Elsevier

Journal of Econometrics

Volume 171, Issue 2, December 2012, Pages 101-120
Journal of Econometrics

A class of adaptive importance sampling weighted EM algorithms for efficient and robust posterior and predictive simulation

https://doi.org/10.1016/j.jeconom.2012.06.011Get rights and content

Abstract

A class of adaptive sampling methods is introduced for efficient posterior and predictive simulation. The proposed methods are robust in the sense that they can handle target distributions that exhibit non-elliptical shapes such as multimodality and skewness. The basic method makes use of sequences of importance weighted Expectation Maximization steps in order to efficiently construct a mixture of Student-t densities that approximates accurately the target distribution–typically a posterior distribution, of which we only require a kernel–in the sense that the Kullback–Leibler divergence between target and mixture is minimized. We label this approach Mixture of t by Importance Sampling weighted Expectation Maximization (MitISEM). The constructed mixture is used as a candidate density for quick and reliable application of either Importance Sampling (IS) or the Metropolis–Hastings (MH) method. We also introduce three extensions of the basic MitISEM approach. First, we propose a method for applying MitISEM in a sequential manner, so that the candidate distribution for posterior simulation is cleverly updated when new data become available. Our results show that the computational effort reduces enormously, while the quality of the approximation remains almost unchanged. This sequential approach can be combined with a tempering approach, which facilitates the simulation from densities with multiple modes that are far apart. Second, we introduce a permutation-augmented MitISEM approach. This is useful for importance or Metropolis–Hastings sampling from posterior distributions in mixture models without the requirement of imposing identification restrictions on the model’s mixture regimes’ parameters. Third, we propose a partial MitISEM approach, which aims at approximating the joint distribution by estimating a product of marginal and conditional distributions. This division can substantially reduce the dimension of the approximation problem, which facilitates the application of adaptive importance sampling for posterior simulation in more complex models with larger numbers of parameters. Our results indicate that the proposed methods can substantially reduce the computational burden in econometric models like DCC or mixture GARCH models and a mixture instrumental variables model.

Introduction

For a few decades there has been considerable interest in Bayesian analysis using computer generated pseudo random draws from the posterior and predictive distribution. Markov Chain Monte Carlo (MCMC) techniques are useful for this purpose and a popular MCMC technique is the Metropolis–Hastings algorithm, developed by Metropolis et al. (1953) and generalized by Hastings (1970). Several updates of this sampler are proposed in the literature, especially the idea of adapting the proposal distribution given sampled draws.
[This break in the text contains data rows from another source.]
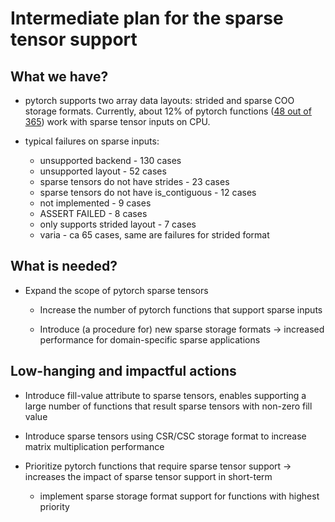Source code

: <!--watch-latex-md

This document is processed by watch_latex_md.py program, see

  https://github.com/Quansight/pearu-sandbox/latex_in_markdown/

You can edit this document as you wish. You can also edit the LaTeX
data in img elements, but only the content of `latex-data`:

  1. To automatically update the LaTeX rendering in img element, edit
     the file while watch_latex_md.py is running.

  2. Never change the beginning (`<img latex-data="...`) and the end
     (`...alt="latex">`) parts of the LaTeX img elements as these are
     used by the watch_latex_md.py script.

  3. Changes to other parts of the LaTeX img elements will be
     overwritten.

Enjoy LaTeXing!

watch-latex-md:no-force-rerender
-->


# Intermediate plan for the sparse tensor support

## What we have?

- pytorch supports two array data layouts: strided and sparse COO
  storage formats. Currently, about 12% of pytorch functions ([48 out of
  365](https://github.com/Quansight-Labs/rfcs/blob/pearu/rfc0005/RFC0003-sparse-roadmap/SparseSupportState.md))
  work with sparse tensor inputs on CPU.

- typical failures on sparse inputs:

  - unsupported backend - 130 cases
  - unsupported layout - 52 cases
  - sparse tensors do not have strides - 23 cases
  - sparse tensors do not have is_contiguous - 12 cases
  - not implemented - 9 cases
  - ASSERT FAILED - 8 cases
  - only supports strided layout - 7 cases
  - varia - ca 65 cases, same are failures for strided format

## What is needed?

- Expand the scope of pytorch sparse tensors

  - Increase the number of pytorch functions that support sparse inputs
  
  - Introduce (a procedure for) new sparse storage formats -> increased performance for domain-specific sparse applications

## Low-hanging and impactful actions

- Introduce fill-value attribute to sparse tensors, enables supporting
  a large number of functions that result sparse tensors with non-zero
  fill value

- Introduce sparse tensors using CSR/CSC storage format to increase
  matrix multiplication performance

- Prioritize pytorch functions that require sparse tensor support ->
  increases the impact of sparse tensor support in short-term

  - implement sparse storage format support for functions with highest priority


<!--EOF-->
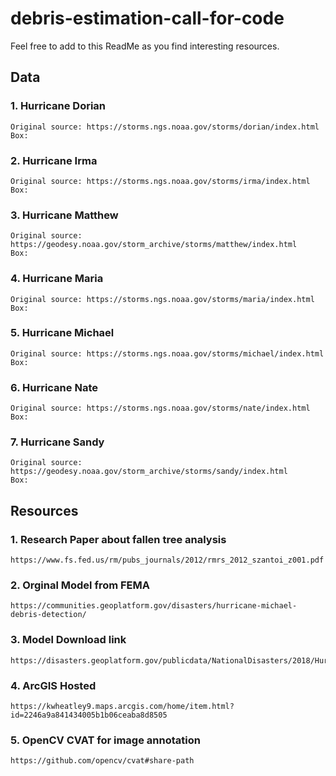 # debris-estimation-call-for-code

Feel free to add to this ReadMe as you find interesting resources.

## Data

### 1. Hurricane Dorian

	Original source: https://storms.ngs.noaa.gov/storms/dorian/index.html
	Box:

### 2. Hurricane Irma

	Original source: https://storms.ngs.noaa.gov/storms/irma/index.html
	Box:

### 3. Hurricane Matthew
	
	Original source: https://geodesy.noaa.gov/storm_archive/storms/matthew/index.html
	Box:


### 4. Hurricane Maria

	Original source: https://storms.ngs.noaa.gov/storms/maria/index.html
	Box:

### 5. Hurricane Michael
	
	Original source: https://storms.ngs.noaa.gov/storms/michael/index.html
	Box:

### 6. Hurricane Nate
	
	Original source: https://storms.ngs.noaa.gov/storms/nate/index.html
	Box:


### 7. Hurricane Sandy
	Original source: https://geodesy.noaa.gov/storm_archive/storms/sandy/index.html
	Box:

## Resources

### 1. Research Paper about fallen tree analysis
	https://www.fs.fed.us/rm/pubs_journals/2012/rmrs_2012_szantoi_z001.pdf

### 2. Orginal Model from FEMA
	https://communities.geoplatform.gov/disasters/hurricane-michael-debris-detection/

### 3. Model Download link
	https://disasters.geoplatform.gov/publicdata/NationalDisasters/2018/HurricaneMichael/Data/

### 4. ArcGIS Hosted
	https://kwheatley9.maps.arcgis.com/home/item.html?id=2246a9a841434005b1b06ceaba8d8505

### 5. OpenCV CVAT for image annotation
	https://github.com/opencv/cvat#share-path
Monte Carlo procedures based on Importance Sampling (IS), see Hammersley and Handscomb (1964), are an alternative. This idea has been introduced in Bayesian inference by Kloek and van Dijk (1978) and is further developed by van Dijk and Kloek, 1980, van Dijk and Kloek, 1984 and, in particular, by Geweke (1989). Cappé et al. (2008) discuss that there exists renewed interest in Importance Sampling. This is due to its relatively simple properties which allow for the development of parallel implementation. The increased popularity of Importance Sampling goes jointly with the development of multiple core machines and computer clusters.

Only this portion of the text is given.